• RECORDS TO PROCESS
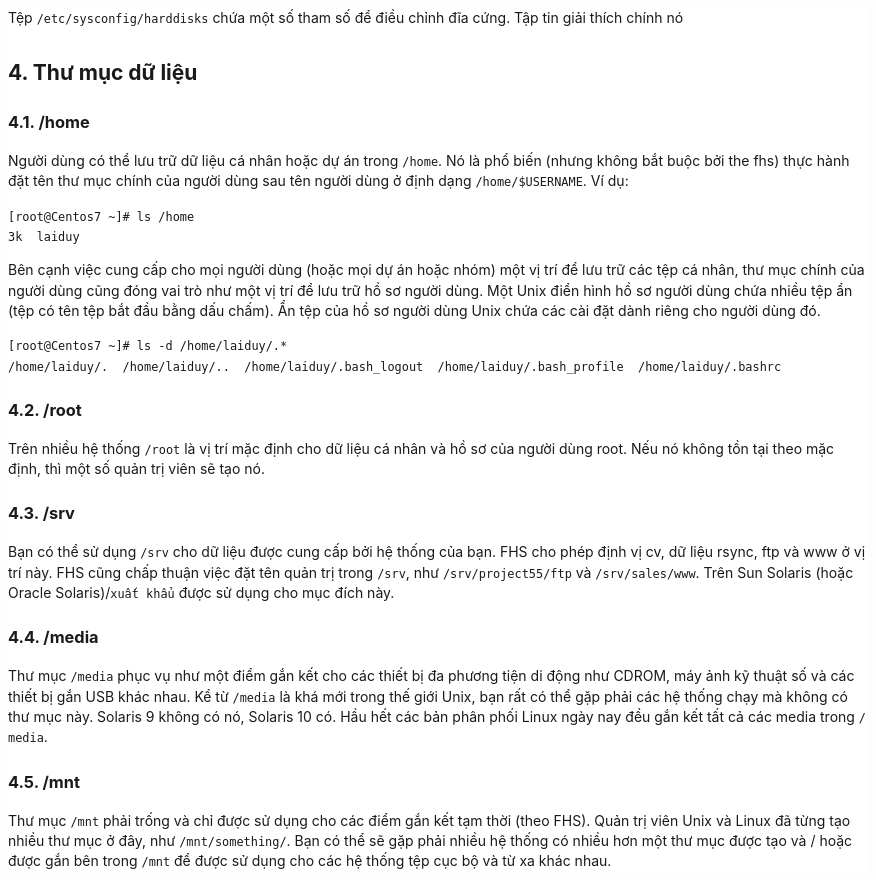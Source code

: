 Tệp `/etc/sysconfig/harddisks` chứa một số tham số để điều chỉnh đĩa cứng. Tập tin giải thích chính nó

<a name="thu_muc_du_lieu"></a>

## 4. Thư mục dữ liệu

<a name="home"></a>

### 4.1. /home
Người dùng có thể lưu trữ dữ liệu cá nhân hoặc dự án trong `/home`. Nó là phổ biến (nhưng không bắt buộc bởi the fhs) thực hành đặt tên thư mục chính của người dùng sau tên người dùng ở định dạng `/home/$USERNAME`. Ví dụ:
```
[root@Centos7 ~]# ls /home
3k  laiduy
```
Bên cạnh việc cung cấp cho mọi người dùng (hoặc mọi dự án hoặc nhóm) một vị trí để lưu trữ các tệp cá nhân, thư mục chính của người dùng cũng đóng vai trò như một vị trí để lưu trữ hồ sơ người dùng. Một Unix điển hình hồ sơ người dùng chứa nhiều tệp ẩn (tệp có tên tệp bắt đầu bằng dấu chấm). Ẩn tệp của hồ sơ người dùng Unix chứa các cài đặt dành riêng cho người dùng đó.
```
[root@Centos7 ~]# ls -d /home/laiduy/.*
/home/laiduy/.  /home/laiduy/..  /home/laiduy/.bash_logout  /home/laiduy/.bash_profile  /home/laiduy/.bashrc
```

<a name="root"></a>

### 4.2. /root
Trên nhiều hệ thống `/root` là vị trí mặc định cho dữ liệu cá nhân và hồ sơ của người dùng root.
Nếu nó không tồn tại theo mặc định, thì một số quản trị viên sẽ tạo nó.

<a name="srv"></a>

### 4.3. /srv
Bạn có thể sử dụng `/srv` cho dữ liệu được cung cấp bởi hệ thống của bạn. FHS cho phép định vị cv,
dữ liệu rsync, ftp và www ở vị trí này. FHS cũng chấp thuận việc đặt tên quản trị trong `/srv`, như `/srv/project55/ftp` và `/srv/sales/www`.
Trên Sun Solaris (hoặc Oracle Solaris)/`xuất khẩu` được sử dụng cho mục đích này.

<a name="media"></a>

### 4.4. /media
Thư mục `/media` phục vụ như một điểm gắn kết cho các thiết bị đa phương tiện di động như CDROM, máy ảnh kỹ thuật số và các thiết bị gắn USB khác nhau. Kể từ `/media` là khá mới trong thế giới Unix, bạn rất có thể gặp phải các hệ thống chạy mà không có thư mục này. Solaris 9 không có nó, Solaris 10 có. Hầu hết các bản phân phối Linux ngày nay đều gắn kết tất cả các media trong `/media`.   

<a name="mnt"></a>

### 4.5. /mnt
Thư mục `/mnt` phải trống và chỉ được sử dụng cho các điểm gắn kết tạm thời (theo FHS).
Quản trị viên Unix và Linux đã từng tạo nhiều thư mục ở đây, như `/mnt/something/`. Bạn có thể sẽ gặp phải nhiều hệ thống có nhiều hơn một thư mục được tạo và / hoặc được gắn bên trong `/mnt` để được sử dụng cho các hệ thống tệp cục bộ và từ xa khác nhau.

• TASK GOAL
First drop every picture, then print the data above exactly as it stands.

• TASK ANSWER
Source code

: Tệp `/etc/sysconfig/harddisks` chứa một số tham số để điều chỉnh đĩa cứng. Tập tin giải thích chính nó

<a name="thu_muc_du_lieu"></a>

## 4. Thư mục dữ liệu

<a name="home"></a>

### 4.1. /home
Người dùng có thể lưu trữ dữ liệu cá nhân hoặc dự án trong `/home`. Nó là phổ biến (nhưng không bắt buộc bởi the fhs) thực hành đặt tên thư mục chính của người dùng sau tên người dùng ở định dạng `/home/$USERNAME`. Ví dụ:
```
[root@Centos7 ~]# ls /home
3k  laiduy
```
Bên cạnh việc cung cấp cho mọi người dùng (hoặc mọi dự án hoặc nhóm) một vị trí để lưu trữ các tệp cá nhân, thư mục chính của người dùng cũng đóng vai trò như một vị trí để lưu trữ hồ sơ người dùng. Một Unix điển hình hồ sơ người dùng chứa nhiều tệp ẩn (tệp có tên tệp bắt đầu bằng dấu chấm). Ẩn tệp của hồ sơ người dùng Unix chứa các cài đặt dành riêng cho người dùng đó.
```
[root@Centos7 ~]# ls -d /home/laiduy/.*
/home/laiduy/.  /home/laiduy/..  /home/laiduy/.bash_logout  /home/laiduy/.bash_profile  /home/laiduy/.bashrc
```

<a name="root"></a>

### 4.2. /root
Trên nhiều hệ thống `/root` là vị trí mặc định cho dữ liệu cá nhân và hồ sơ của người dùng root.
Nếu nó không tồn tại theo mặc định, thì một số quản trị viên sẽ tạo nó.

<a name="srv"></a>

### 4.3. /srv
Bạn có thể sử dụng `/srv` cho dữ liệu được cung cấp bởi hệ thống của bạn. FHS cho phép định vị cv,
dữ liệu rsync, ftp và www ở vị trí này. FHS cũng chấp thuận việc đặt tên quản trị trong `/srv`, như `/srv/project55/ftp` và `/srv/sales/www`.
Trên Sun Solaris (hoặc Oracle Solaris)/`xuất khẩu` được sử dụng cho mục đích này.

<a name="media"></a>

### 4.4. /media
Thư mục `/media` phục vụ như một điểm gắn kết cho các thiết bị đa phương tiện di động như CDROM, máy ảnh kỹ thuật số và các thiết bị gắn USB khác nhau. Kể từ `/media` là khá mới trong thế giới Unix, bạn rất có thể gặp phải các hệ thống chạy mà không có thư mục này. Solaris 9 không có nó, Solaris 10 có. Hầu hết các bản phân phối Linux ngày nay đều gắn kết tất cả các media trong `/media`.   

<a name="mnt"></a>

### 4.5. /mnt
Thư mục `/mnt` phải trống và chỉ được sử dụng cho các điểm gắn kết tạm thời (theo FHS).
Quản trị viên Unix và Linux đã từng tạo nhiều thư mục ở đây, như `/mnt/something/`. Bạn có thể sẽ gặp phải nhiều hệ thống có nhiều hơn một thư mục được tạo và / hoặc được gắn bên trong `/mnt` để được sử dụng cho các hệ thống tệp cục bộ và từ xa khác nhau.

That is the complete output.